- Description of the task
Restate word for word the lines of the material below, from the line with "dependencies." to the line with "allow a highest", both lines included, and no others.

- Records provided
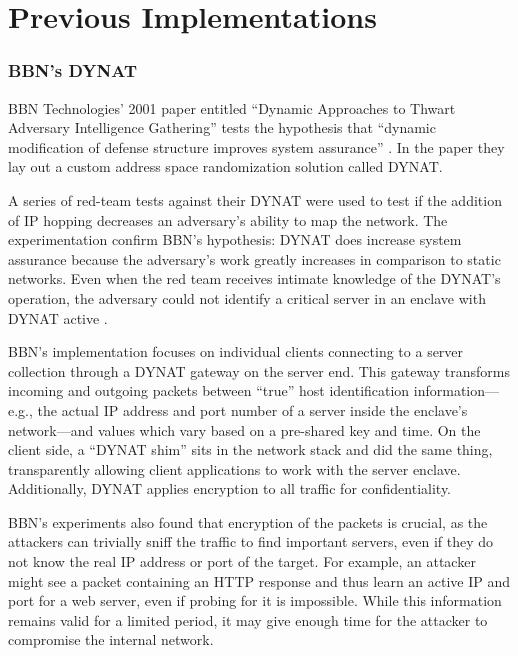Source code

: \section{Previous Implementations}
\label{sec:related_research}
\subsubsection{BBN's \acf{DYNAT}}
\par BBN Technologies' 2001 paper entitled ``Dynamic Approaches to Thwart Adversary Intelligence Gathering'' tests the hypothesis that ``dynamic modification of defense structure improves system assurance'' \cite{BBNDYNAT}. In the paper they lay out a custom address space randomization solution called \ac{DYNAT}.

\par A series of red-team tests against their \ac{DYNAT} were used to test if the addition of \ac{IP} hopping decreases an adversary's ability to map the network. The experimentation confirm BBN's hypothesis: DYNAT does increase system assurance because the adversary's work greatly increases in comparison to static networks. Even when the red team receives intimate knowledge of the DYNAT's operation, the adversary could not identify a critical server in an enclave with DYNAT active \cite{BBNDYNAT}.

\par BBN's implementation focuses on individual clients connecting to a server collection through a DYNAT gateway on the server end. This gateway transforms incoming and outgoing packets between ``true'' host identification information---e.g., the actual \ac{IP} address and port number of a server inside the enclave's network---and values which vary based on a pre-shared key and time. On the client side, a ``DYNAT shim'' sits in the network stack and did the same thing, transparently allowing client applications to work with the server enclave. Additionally, DYNAT applies encryption to all traffic for confidentiality.

\par BBN's experiments also found that encryption of the packets is crucial, as the attackers can trivially sniff the traffic to find important servers, even if they do not know the real IP address or port of the target. For example, an attacker might see a packet containing an \ac{HTTP} response and thus learn an active IP and port for a web server, even if probing for it is impossible. While this information remains valid for a limited period, it may give enough time for the attacker to compromise the internal network.

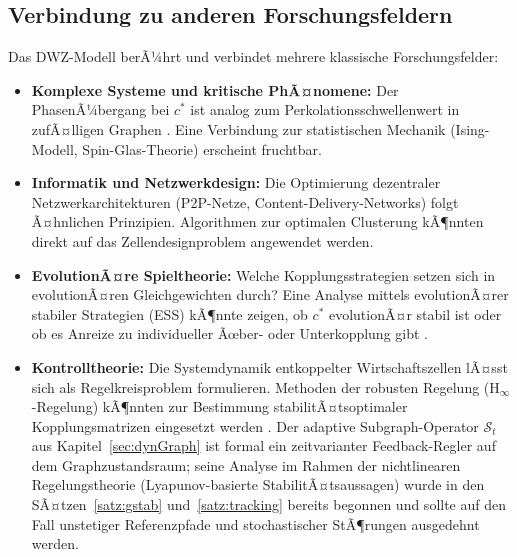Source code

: ﻿\documentclass[a4paper,12pt]{article}
\theoremstyle{definition}
\begin{document}
\subsection{Verbindung zu anderen Forschungsfeldern}

Das DWZ-Modell berÃ¼hrt und verbindet mehrere klassische Forschungsfelder:

\begin{itemize}
    \item \textbf{Komplexe Systeme und kritische PhÃ¤nomene:} Der PhasenÃ¼bergang bei $c^*$
          ist analog zum Perkolationsschwellenwert in zufÃ¤lligen Graphen
          \citep{erdos1960evolution}. Eine Verbindung zur statistischen Mechanik
          (Ising-Modell, Spin-Glas-Theorie) erscheint fruchtbar.

    \item \textbf{Informatik und Netzwerkdesign:} Die Optimierung dezentraler
          Netzwerkarchitekturen (P2P-Netze, Content-Delivery-Networks) folgt Ã¤hnlichen
          Prinzipien. Algorithmen zur optimalen Clusterung \citep{luxburg2007spectral}
          kÃ¶nnten direkt auf das Zellendesignproblem angewendet werden.

    \item \textbf{EvolutionÃ¤re Spieltheorie:} Welche Kopplungsstrategien setzen sich
          in evolutionÃ¤ren Gleichgewichten durch? Eine Analyse mittels evolutionÃ¤rer
          stabiler Strategien (ESS) kÃ¶nnte zeigen, ob $c^*$ evolutionÃ¤r stabil ist
          oder ob es Anreize zu individueller Ãœber- oder Unterkopplung gibt
          \citep{maynardsmith1982evolution}.

    \item \textbf{Kontrolltheorie:} Die Systemdynamik entkoppelter Wirtschaftszellen
          lÃ¤sst sich als Regelkreisproblem formulieren. Methoden der robusten Regelung
          (H$_\infty$-Regelung) kÃ¶nnten zur Bestimmung stabilitÃ¤tsoptimaler
          Kopplungsmatrizen eingesetzt werden \citep{zhou1996robust}. Der adaptive
          Subgraph-Operator $\mathcal{S}_t$ aus Kapitel~\ref{sec:dynGraph} ist
          formal ein zeitvarianter Feedback-Regler auf dem Graphzustandsraum;
          seine Analyse im Rahmen der nichtlinearen Regelungstheorie
          (Lyapunov-basierte StabilitÃ¤tsaussagen) wurde in den SÃ¤tzen~\ref{satz:gstab}
          und~\ref{satz:tracking} bereits begonnen und sollte auf den Fall
          unstetiger Referenzpfade und stochastischer StÃ¶rungen ausgedehnt werden.


\end{itemize}
\end{document}

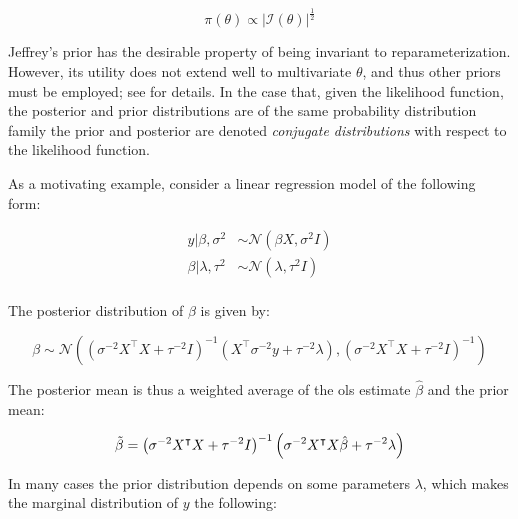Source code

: \documentclass{report}
\begin{document}
\begin{equation}\label{eq:ols-bayes-jeffreys-prior}
    \pi(\theta) \propto |\mathcal{I}(\theta)|^{\frac{1}{2}}
\end{equation}

Jeffrey's prior has the desirable property of being invariant to reparameterization. However, its utility does not extend well to multivariate $\theta$, and thus other priors must be employed; see \cite[Chapter~3.4.1]{wakefield_bayesian_2013} for details. In the case that, given the likelihood function, the posterior and prior distributions are of the same probability distribution family the prior and posterior are denoted \textit{conjugate distributions} with respect to the likelihood function. 

As a motivating example, consider a linear regression model of the following form:

\begin{equation}\label{eq:ols-bayes-model-format}
    \begin{aligned}
        y | \beta, \sigma^2 &\sim \mathcal{N}(\beta X, \sigma^2I) \\
        \beta | \lambda, \tau^2 &\sim \mathcal{N}(\lambda, \tau^2I) \\
    \end{aligned}
\end{equation}

The posterior distribution of $\beta$ is given by:

\begin{equation}\label{eq:ols-bayes-beta-posterior-dist}
    \beta \sim \mathcal{N}\left(\left(\sigma^{-2}X^\intercal X + \tau^{-2} I\right)^{-1}\left(X^\intercal \sigma^{-2} y + \tau^{-2} \lambda\right), \left(\sigma^{-2}X^\intercal X + \tau^{-2} I\right)^{-1}\right)
\end{equation}

The posterior mean is thus a weighted average of the \gls{ols} estimate $\hat{\beta}$ and the prior mean:

\begin{equation}\label{eq:ols-bayes-beta-posterior-mean}
    \Tilde{\beta} = \left(\sigma^{-2} X^\intercal X + \tau^{-2} I\right)^{-1}\left(\sigma^{-2} X^\intercal X \hat{\beta} + \tau^{-2} \lambda\right)
\end{equation}

In many cases the prior distribution depends on some parameters $\lambda$, which makes the marginal distribution of $y$ the following:
\end{document}
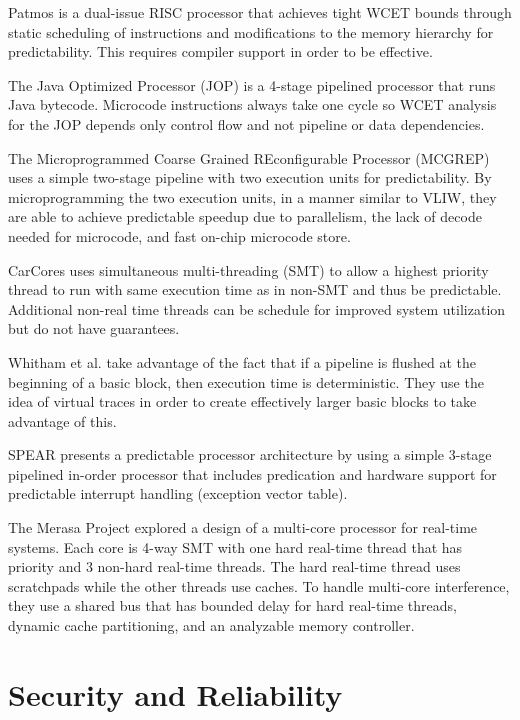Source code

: Patmos \cite{patmos-ppes2011} is a dual-issue RISC processor that achieves
tight WCET bounds through static scheduling of instructions and modifications
to the memory hierarchy for predictability. This requires compiler support in
order to be effective.

The Java Optimized Processor (JOP) \cite{jop-jsa07} is a 4-stage pipelined
processor that runs Java bytecode. Microcode instructions always take one cycle
so WCET analysis for the JOP depends only control flow and not pipeline or data
dependencies.

The Microprogrammed Coarse Grained REconfigurable Processor (MCGREP)
\cite{mcgrep-rtss06} uses a simple two-stage pipeline with two execution units
for predictability. By microprogramming the two execution units, in a manner
similar to VLIW, they are able to achieve predictable speedup due to
parallelism, the lack of decode needed for microcode, and fast on-chip
microcode store. 

CarCores \cite{carcores-arcs10} uses simultaneous multi-threading (SMT) to
allow a highest priority thread to run with same execution time as in non-SMT
and thus be predictable. Additional non-real time threads can be schedule for
improved system utilization but do not have guarantees.


Whitham et al. \cite{whitham-comp10} take advantage of the fact that if a
pipeline is flushed at the beginning of a basic block, then execution time is
deterministic. They use the idea of virtual traces in order to create
effectively larger basic blocks to take advantage of this.

SPEAR \cite{spear-ecrts03} presents a predictable processor architecture by
using a simple 3-stage pipelined in-order processor that includes predication
and hardware support for predictable interrupt handling (exception vector
table).

The Merasa Project \cite{merasa-micro10} explored a design of a multi-core
processor for real-time systems. Each core is 4-way SMT with one hard real-time
thread that has priority and 3 non-hard real-time threads. The hard real-time
thread uses scratchpads while the other threads use caches. To handle
multi-core interference, they use a shared bus that has bounded delay for hard
real-time threads, dynamic cache partitioning, and an analyzable memory
controller.

\section{Security and Reliability}
\label{sec:related_work.security}

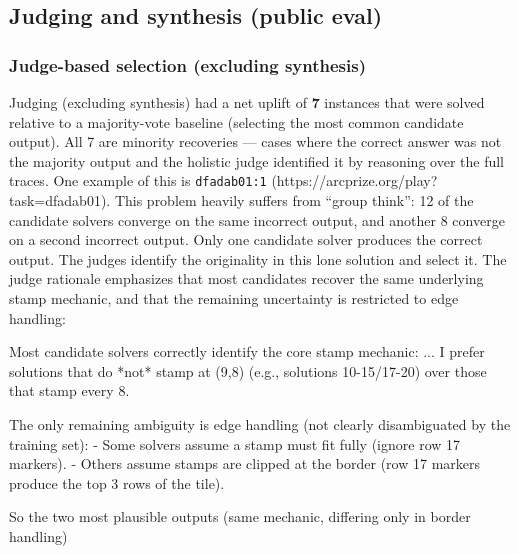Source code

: \documentclass[11pt]{article}
\newenvironment{Shaded}{}{}
\newcommand{\NormalTok}[1]{#1}
\begin{document}
\hypertarget{judging-and-synthesis-public-eval}{%
\subsection{Judging and synthesis (public
eval)}\label{judging-and-synthesis-public-eval}}

\hypertarget{judge-based-selection-excluding-synthesis}{%
\subsubsection{Judge-based selection (excluding
synthesis)}\label{judge-based-selection-excluding-synthesis}}

Judging (excluding synthesis) had a net uplift of \textbf{7} instances
that were solved relative to a majority-vote baseline (selecting the
most common candidate output). All 7 are minority recoveries --- cases
where the correct answer was not the majority output and the holistic
judge identified it by reasoning over the full traces. One example of
this is \texttt{dfadab01:1} (https://arcprize.org/play?task=dfadab01).
This problem heavily suffers from ``group think'': 12 of the candidate
solvers converge on the same incorrect output, and another 8 converge on
a second incorrect output. Only one candidate solver produces the
correct output. The judges identify the originality in this lone
solution and select it. The judge rationale emphasizes that most
candidates recover the same underlying stamp mechanic, and that the
remaining uncertainty is restricted to edge handling:

\begin{Shaded}
\begin{Highlighting}[]
\NormalTok{Most candidate solvers correctly identify the}
\NormalTok{core stamp mechanic:}
\NormalTok{...}
\NormalTok{I prefer solutions that do *not* stamp at (9,8)}
\NormalTok{(e.g., solutions 10{-}15/17{-}20) over those that}
\NormalTok{stamp every 8.}

\NormalTok{The only remaining ambiguity is edge handling}
\NormalTok{(not clearly disambiguated by the training set):}
\NormalTok{{-} Some solvers assume a stamp must fit fully}
\NormalTok{  (ignore row 17 markers).}
\NormalTok{{-} Others assume stamps are clipped at the border}
\NormalTok{  (row 17 markers produce the top 3 rows of}
\NormalTok{  the tile).}

\NormalTok{So the two most plausible outputs}
\NormalTok{(same mechanic, differing only in border handling)}
\end{Highlighting}
\end{Shaded}
\end{document}
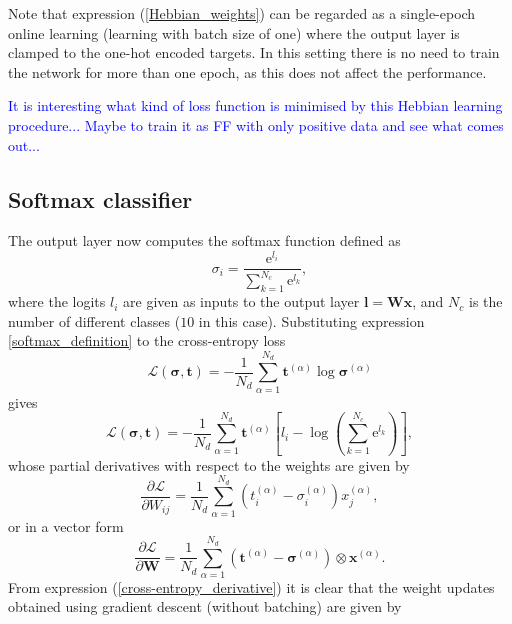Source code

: \documentclass[a4paper, 11pt]{article}
\begin{document}
Note that expression (\ref{Hebbian_weights}) can be regarded as a single-epoch online learning (learning with batch size of one) where the output layer is clamped to the one-hot encoded targets. In this setting there is no need to train the network for more than one epoch, as this does not affect the performance.

\textcolor{blue}{It is interesting what kind of loss function is minimised by this Hebbian learning procedure... Maybe to train it as FF with only positive data and see what comes out...}

\subsection{Softmax classifier}
The output layer now computes the softmax function defined as
\begin{equation} \label{softmax_definition}
  \sigma_i = \frac{\mathrm e^{l_i}}{\sum_{k=1}^{N_c}\mathrm e^{l_k}}, 
\end{equation}
where the logits $l_i$ are given as inputs to the output layer $\mathbf l = \mathbf W \mathbf x$, and $N_c$ is the number of different classes ($10$ in this case). Substituting expression \ref{softmax_definition} to the cross-entropy loss
\begin{equation}
  \mathcal L(\boldsymbol\sigma, \mathbf t) = -\frac{1}{{N_d}}\sum_{\alpha=1}^{N_d}\mathbf t^{(\alpha)}\log\boldsymbol\sigma^{(\alpha)}
\end{equation}
gives
\begin{equation*}
  \mathcal L(\boldsymbol\sigma, \mathbf t) = -\frac{1}{{N_d}}\sum_{\alpha=1}^{N_d}\mathbf t^{(\alpha)}\left[l_i - \log\left(\sum_{k=1}^{N_c}\mathrm e^{l_k}\right)\right],
\end{equation*}
whose partial derivatives with respect to the weights are given by
\begin{equation}
  \frac{\partial \mathcal L}{\partial W_{ij}} = \frac{1}{{N_d}}\sum_{\alpha=1}^{N_d}\left(t_i^{(\alpha)} - \sigma_i^{(\alpha)}\right)x_j^{(\alpha)},
\end{equation}
or in a vector form
\begin{equation}\label{cross-entropy_derivative}
  \frac{\partial \mathcal L}{\partial \mathbf W} = \frac{1}{{N_d}}\sum_{\alpha=1}^{N_d}\left(\mathbf t^{(\alpha)} - \boldsymbol\sigma^{(\alpha)}\right)\otimes\mathbf x^{(\alpha)}.
\end{equation}
From expression (\ref{cross-entropy_derivative}) it is clear that the weight updates obtained using gradient descent (without batching) are given by
\end{document}

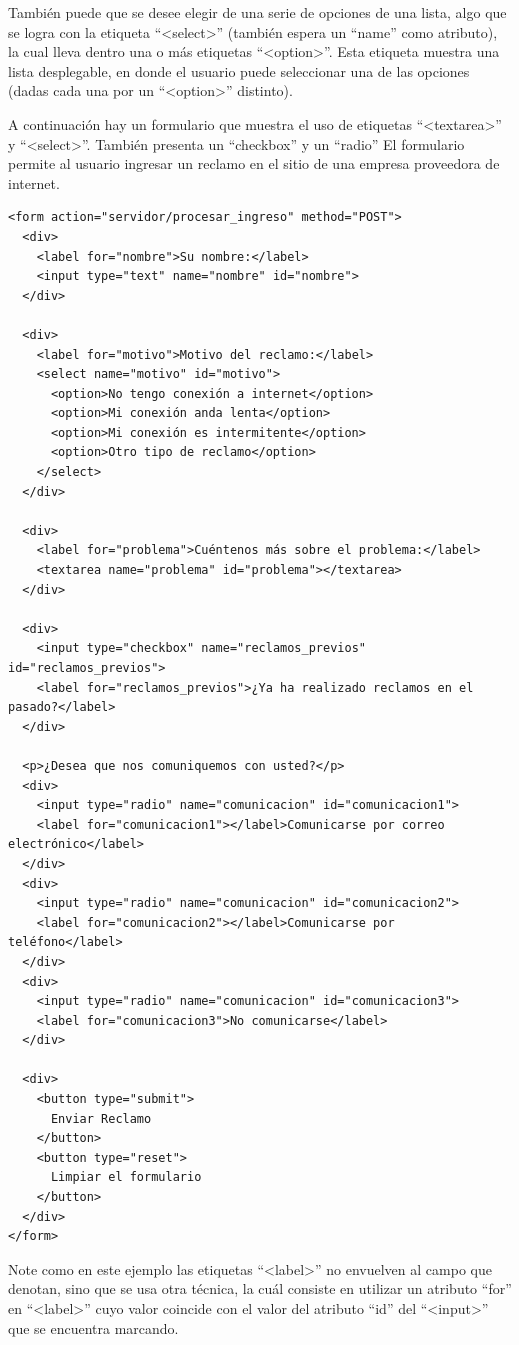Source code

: También puede que se desee elegir de una serie de opciones de una lista, algo
que se logra con la etiqueta ``<select>'' (también espera un ``name'' como
atributo), la cual lleva dentro una o más etiquetas ``<option>''. Esta etiqueta
muestra una lista desplegable, en donde el usuario puede seleccionar una de las
opciones (dadas cada una por un ``<option>'' distinto).

A continuación hay un formulario que muestra el uso de etiquetas ``<textarea>'' y
``<select>''. También presenta un ``checkbox'' y un ``radio'' El formulario
permite al usuario ingresar un reclamo en el sitio
de una empresa proveedora de internet.

\begin{lstlisting}[language=XHTML]
<form action="servidor/procesar_ingreso" method="POST">
  <div>
    <label for="nombre">Su nombre:</label>
    <input type="text" name="nombre" id="nombre">
  </div>

  <div>
    <label for="motivo">Motivo del reclamo:</label>
    <select name="motivo" id="motivo">
      <option>No tengo conexión a internet</option>
      <option>Mi conexión anda lenta</option>
      <option>Mi conexión es intermitente</option>
      <option>Otro tipo de reclamo</option>
    </select>
  </div>

  <div>
    <label for="problema">Cuéntenos más sobre el problema:</label>
    <textarea name="problema" id="problema"></textarea>
  </div>

  <div>
    <input type="checkbox" name="reclamos_previos" id="reclamos_previos">
    <label for="reclamos_previos">¿Ya ha realizado reclamos en el pasado?</label>
  </div>

  <p>¿Desea que nos comuniquemos con usted?</p>
  <div>
    <input type="radio" name="comunicacion" id="comunicacion1">
    <label for="comunicacion1"></label>Comunicarse por correo electrónico</label>
  </div>
  <div>
    <input type="radio" name="comunicacion" id="comunicacion2">
    <label for="comunicacion2"></label>Comunicarse por teléfono</label>
  </div>
  <div>
    <input type="radio" name="comunicacion" id="comunicacion3">
    <label for="comunicacion3">No comunicarse</label>
  </div>

  <div>
    <button type="submit">
      Enviar Reclamo
    </button>
    <button type="reset">
      Limpiar el formulario
    </button>
  </div>
</form>
\end{lstlisting}

Note como en este ejemplo las etiquetas ``<label>'' no envuelven al campo
que denotan, sino que se usa otra técnica, la cuál consiste en utilizar
un atributo ``for'' en ``<label>'' cuyo valor coincide con el valor del
atributo ``id'' del ``<input>'' que se encuentra marcando.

- Answer to this problem
dependencies.

The Microprogrammed Coarse Grained REconfigurable Processor (MCGREP)
\cite{mcgrep-rtss06} uses a simple two-stage pipeline with two execution units
for predictability. By microprogramming the two execution units, in a manner
similar to VLIW, they are able to achieve predictable speedup due to
parallelism, the lack of decode needed for microcode, and fast on-chip
microcode store. 

CarCores \cite{carcores-arcs10} uses simultaneous multi-threading (SMT) to
allow a highest priority thread to run with same execution time as in non-SMT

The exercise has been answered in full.